The famous phrase Neil Armstrong uttered when he left the lunar module (Little step for man, a big step for mankind) was not that good, because instead of stepping it was actually a jump. Armstrong so smoothly lowered that the shock absorbers did not react, forcing him to jump 120 centimeters from the lunar module's ladder.

The space mission returned 22.5 kilograms of rock and lunar soil to Earth.

7- First Communion on the Moon

Astronaut Buzz Aldrin was a presbyter and asked permission from his church to dedicate communion when landed. Aldrin brought a small religious set consisting of hosts and little wine. He talked to them shortly after landing and said a few words.

8- A record of the world audience

About 600 million people followed the deployment of the Apollo 11 space mission only on television. The number was an absolute audience for 12 years. The brand was discontinued in 1981 to mark the wedding of Princess Diana of Wales with Prince Charles, who called 750 million people on television.

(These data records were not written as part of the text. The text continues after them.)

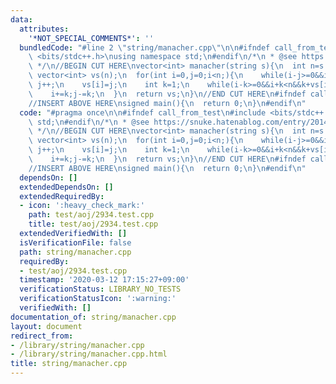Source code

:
 ```yaml
---
data:
  attributes:
    '*NOT_SPECIAL_COMMENTS*': ''
  bundledCode: "#line 2 \"string/manacher.cpp\"\n\n#ifndef call_from_test\n#include\
    \ <bits/stdc++.h>\nusing namespace std;\n#endif\n/*\n * @see https://snuke.hatenablog.com/entry/2014/12/02/235837\n\
    \ */\n//BEGIN CUT HERE\nvector<int> manacher(string s){\n  int n=s.size();\n \
    \ vector<int> vs(n);\n  for(int i=0,j=0;i<n;){\n    while(i-j>=0&&i+j<n&&s[i-j]==s[i+j])\
    \ j++;\n    vs[i]=j;\n    int k=1;\n    while(i-k>=0&&i+k<n&&k+vs[i-k]<j) vs[i+k]=vs[i-k],k++;\n\
    \    i+=k;j-=k;\n  }\n  return vs;\n}\n//END CUT HERE\n#ifndef call_from_test\n\
    //INSERT ABOVE HERE\nsigned main(){\n  return 0;\n}\n#endif\n"
  code: "#pragma once\n\n#ifndef call_from_test\n#include <bits/stdc++.h>\nusing namespace\
    \ std;\n#endif\n/*\n * @see https://snuke.hatenablog.com/entry/2014/12/02/235837\n\
    \ */\n//BEGIN CUT HERE\nvector<int> manacher(string s){\n  int n=s.size();\n \
    \ vector<int> vs(n);\n  for(int i=0,j=0;i<n;){\n    while(i-j>=0&&i+j<n&&s[i-j]==s[i+j])\
    \ j++;\n    vs[i]=j;\n    int k=1;\n    while(i-k>=0&&i+k<n&&k+vs[i-k]<j) vs[i+k]=vs[i-k],k++;\n\
    \    i+=k;j-=k;\n  }\n  return vs;\n}\n//END CUT HERE\n#ifndef call_from_test\n\
    //INSERT ABOVE HERE\nsigned main(){\n  return 0;\n}\n#endif\n"
  dependsOn: []
  extendedDependsOn: []
  extendedRequiredBy:
  - icon: ':heavy_check_mark:'
    path: test/aoj/2934.test.cpp
    title: test/aoj/2934.test.cpp
  extendedVerifiedWith: []
  isVerificationFile: false
  path: string/manacher.cpp
  requiredBy:
  - test/aoj/2934.test.cpp
  timestamp: '2020-03-12 17:15:27+09:00'
  verificationStatus: LIBRARY_NO_TESTS
  verificationStatusIcon: ':warning:'
  verifiedWith: []
documentation_of: string/manacher.cpp
layout: document
redirect_from:
- /library/string/manacher.cpp
- /library/string/manacher.cpp.html
title: string/manacher.cpp
---
```

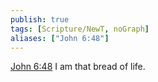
 ```yaml
---
publish: true
tags: [Scripture/NewT, noGraph]
aliases: ["John 6:48"]
---
```

[John 6:48](https://churchofjesuschrist.org/study/scriptures/nt/john/6?lang=eng&id=p48#p48) I am that bread of life.

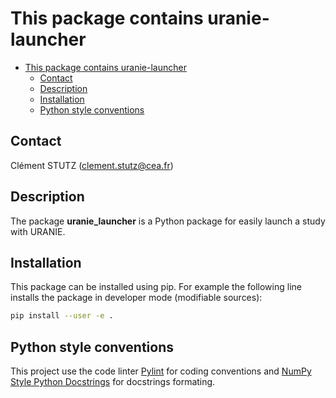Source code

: # This package contains uranie-launcher

- [This package contains uranie-launcher](#this-package-contains-uranie-launcher)
  - [Contact](#contact)
  - [Description](#description)
  - [Installation](#installation)
  - [Python style conventions](#python-style-conventions)

## Contact

 Clément STUTZ (<clement.stutz@cea.fr>)

## Description

The package **uranie_launcher** is a Python package for easily launch a study with URANIE.

## Installation

This package can be installed using pip.
For example the following line installs the package in developer mode (modifiable sources):

```sh
pip install --user -e .
```

## Python style conventions

This project use the code linter [Pylint](https://www.pylint.org/) for coding conventions
and [NumPy Style Python Docstrings](https://numpydoc.readthedocs.io/en/latest/format.html)
for docstrings formating.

9. All the flags on the Moon are now white

Although we've seen it stuck, the Apollo 11 flag is no longer there. The astronomers placed him too close to the lunar module, which threw him to the ground when his engines lit up to leave the lunar surface. There are five more US flags left.

But those flags and anno have stars and streaks, as the American looks like. The passage of time, cold and radiation have already completely faded until they become white, as are the flags of surrender.

10. Things remained on the Moon

Among the effects left by the astronauts on the Moon, the American flag fell into the ground, another flag related to the Apollo I mission, the olive branch of gold, the disc with statements by President Eisenhower, Kennedy, Johnson and Nixon, as well as messages from 73 other countries leaders and a list of the leaders of the US Congress, the members of the chamber board and NASA-related Senators. Finally, the board signed by President Nixon and the astronauts in which you can read:

"Here, some people from the planet Earth, first entered the Moon in July 1969. We came to peace in the name of all humanity."